Phone lines were burning up Sunday night in Cincinnati as angry Democrats vented their frustration at the sight of President Bush's local Ohio rally being carried live during prime time, in full and on all three network affiliates. The extraordinary free, unfiltered media gift to the Bush campaign -- on the eve of the election, and in one of the largest television markets in a crucial state that may be decided by just a few thousand votes -- unleashed a wave of angry phone calls and e-mails.
"It's very frustrating," says Adam Rosenberg, executive director of the Hamilton County Democratic Party in Ohio. "Am I surprised? No. Nothing surprises me about the coverage Bush gets around here." He notes Hamilton County, in the state's southwest corner, votes reliably Republican.

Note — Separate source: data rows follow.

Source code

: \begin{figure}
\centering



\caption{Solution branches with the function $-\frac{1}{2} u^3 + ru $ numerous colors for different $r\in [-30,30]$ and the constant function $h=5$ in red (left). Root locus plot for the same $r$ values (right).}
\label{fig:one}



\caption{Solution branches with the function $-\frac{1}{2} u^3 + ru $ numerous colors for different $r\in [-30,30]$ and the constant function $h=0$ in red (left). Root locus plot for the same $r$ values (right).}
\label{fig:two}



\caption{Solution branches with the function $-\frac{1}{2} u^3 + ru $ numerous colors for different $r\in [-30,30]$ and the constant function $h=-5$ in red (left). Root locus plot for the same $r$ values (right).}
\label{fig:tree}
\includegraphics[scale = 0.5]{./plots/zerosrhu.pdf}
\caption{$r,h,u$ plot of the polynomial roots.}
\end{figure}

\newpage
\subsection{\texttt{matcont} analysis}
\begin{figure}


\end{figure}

Recently, Democrats nationwide have become increasingly suspicious of local broadcasters trying to aid Bush's campaign. Earlier this month, the Sinclair Broadcast Group contemplated airing an anti-Kerry documentary on 62 stations, while last week Pappas Telecasting Cos. offered free commercial air time in California -- but only to local Republican candidates. (The Federal Communications Commission quickly stepped in and ordered Pappas to make a similar offer to Democrats running for office.)
Brennan Donnellan, news director at the local NBC affiliate in Cincinnati, WLWT, reports that in the wake of the Bush prime-time preemption the station "received a very large number of angry responses, easily over 100." Bill Fee, general manager at WCPO, the local ABC station, confirms that the viewer reaction from Democrats was "vehement." But both men defend their programming decision, saying it followed station policy to allow candidates to speak directly to Cincinnati viewers during this campaign season. Specifically, the stations' guidelines called for regularly scheduled programming to be interrupted in order to show local speeches from the candidates, as they happen. They say the reason the Bush coverage ignited such a stir was that it represented the first time one of the candidates spoke in prime time or for that long. (On Sunday morning, WLWT carried live remarks Kerry made from a nearby church, which lasted just eight minutes.)

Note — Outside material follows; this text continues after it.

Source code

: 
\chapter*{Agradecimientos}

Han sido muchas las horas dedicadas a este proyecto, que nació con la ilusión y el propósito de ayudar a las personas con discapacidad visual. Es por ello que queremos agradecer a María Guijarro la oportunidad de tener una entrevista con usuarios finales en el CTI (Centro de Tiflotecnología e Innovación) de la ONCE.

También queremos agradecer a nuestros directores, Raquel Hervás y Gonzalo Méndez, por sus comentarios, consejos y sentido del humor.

"We made a commitment that any time after Labor Day when any of the four presidential and vice presidential candidates spoke in town, we pledged we would carry it live, either in full or in part," says Fee at WCPO. "Since Labor Day, we've cut into programming eight to 10 times." One time featured Sen. John Edwards speaking at 7:15 p.m., which preempted "Wheel of Fortune" and generated some angry calls from WCPO game show fans.

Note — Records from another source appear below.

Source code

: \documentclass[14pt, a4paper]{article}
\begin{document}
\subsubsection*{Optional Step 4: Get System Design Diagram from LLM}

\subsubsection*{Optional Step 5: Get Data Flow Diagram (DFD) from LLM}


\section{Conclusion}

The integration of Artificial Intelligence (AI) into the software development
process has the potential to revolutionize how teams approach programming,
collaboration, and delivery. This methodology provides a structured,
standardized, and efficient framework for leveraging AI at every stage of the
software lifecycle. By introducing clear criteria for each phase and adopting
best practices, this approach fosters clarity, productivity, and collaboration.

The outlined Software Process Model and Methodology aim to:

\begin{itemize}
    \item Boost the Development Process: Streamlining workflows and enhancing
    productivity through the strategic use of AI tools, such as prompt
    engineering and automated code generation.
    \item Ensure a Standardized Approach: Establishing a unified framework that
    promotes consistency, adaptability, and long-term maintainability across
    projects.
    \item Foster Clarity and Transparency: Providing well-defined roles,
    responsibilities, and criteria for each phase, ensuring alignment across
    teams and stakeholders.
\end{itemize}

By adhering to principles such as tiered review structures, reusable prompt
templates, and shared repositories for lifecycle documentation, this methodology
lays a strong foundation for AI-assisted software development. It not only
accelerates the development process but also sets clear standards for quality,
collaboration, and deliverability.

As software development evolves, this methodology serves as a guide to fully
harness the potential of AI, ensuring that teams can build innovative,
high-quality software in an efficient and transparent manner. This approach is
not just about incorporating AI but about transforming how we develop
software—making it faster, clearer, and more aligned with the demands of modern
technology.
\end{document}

At WLWT, a similar policy applies, but it only covers appearances by Bush and Kerry, not their running mates. "We feel the political discourse on both sides is important and we want to give both candidates chance to have their voices heard," says Donnellan, who estimates the station has shown Kerry live three or four times during the campaign, but none in prime time. He says when the policy was agreed upon early in the year, questions were raised internally about what to do if a candidate came to Cincinnati and spoke during prime time. "We decided we would set the [must carry] policy early on and stick to it no matter what. I can understand how Sunday night might [have given] the appearance of unfair coverage. But if Kerry were to speak tonight in Cincinnati, we'd carry him live."